## Data records
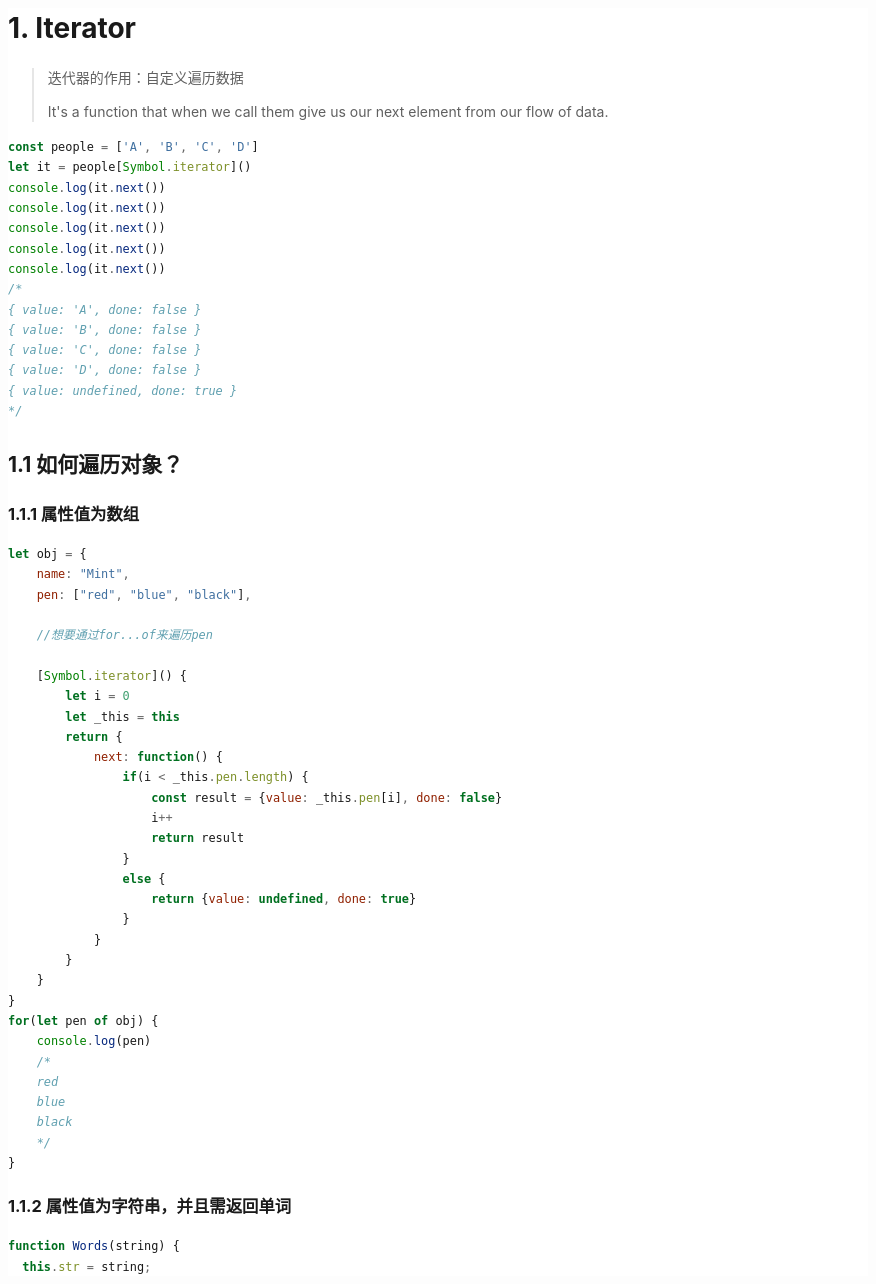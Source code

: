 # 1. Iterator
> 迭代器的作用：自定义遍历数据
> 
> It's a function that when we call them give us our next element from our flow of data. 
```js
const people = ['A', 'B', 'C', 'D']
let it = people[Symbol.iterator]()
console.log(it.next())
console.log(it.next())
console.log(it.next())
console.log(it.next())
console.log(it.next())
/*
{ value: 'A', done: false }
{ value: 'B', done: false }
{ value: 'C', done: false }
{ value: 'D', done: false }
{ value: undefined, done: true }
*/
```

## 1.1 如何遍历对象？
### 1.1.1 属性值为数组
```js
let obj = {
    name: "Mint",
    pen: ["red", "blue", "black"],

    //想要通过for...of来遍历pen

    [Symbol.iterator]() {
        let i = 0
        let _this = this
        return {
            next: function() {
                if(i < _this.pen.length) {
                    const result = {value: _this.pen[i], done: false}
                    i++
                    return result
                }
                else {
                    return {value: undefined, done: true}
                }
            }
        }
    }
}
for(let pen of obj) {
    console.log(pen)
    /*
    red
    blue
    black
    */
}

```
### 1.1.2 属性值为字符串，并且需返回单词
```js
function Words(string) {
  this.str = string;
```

## What the exercise asks
The copy should hold every entry above word for word and none of the pictures.

## Response below
Source code

: # 1. Iterator
> 迭代器的作用：自定义遍历数据
> 
> It's a function that when we call them give us our next element from our flow of data. 
```js
const people = ['A', 'B', 'C', 'D']
let it = people[Symbol.iterator]()
console.log(it.next())
console.log(it.next())
console.log(it.next())
console.log(it.next())
console.log(it.next())
/*
{ value: 'A', done: false }
{ value: 'B', done: false }
{ value: 'C', done: false }
{ value: 'D', done: false }
{ value: undefined, done: true }
*/
```

## 1.1 如何遍历对象？
### 1.1.1 属性值为数组
```js
let obj = {
    name: "Mint",
    pen: ["red", "blue", "black"],

    //想要通过for...of来遍历pen

    [Symbol.iterator]() {
        let i = 0
        let _this = this
        return {
            next: function() {
                if(i < _this.pen.length) {
                    const result = {value: _this.pen[i], done: false}
                    i++
                    return result
                }
                else {
                    return {value: undefined, done: true}
                }
            }
        }
    }
}
for(let pen of obj) {
    console.log(pen)
    /*
    red
    blue
    black
    */
}

```
### 1.1.2 属性值为字符串，并且需返回单词
```js
function Words(string) {
  this.str = string;
```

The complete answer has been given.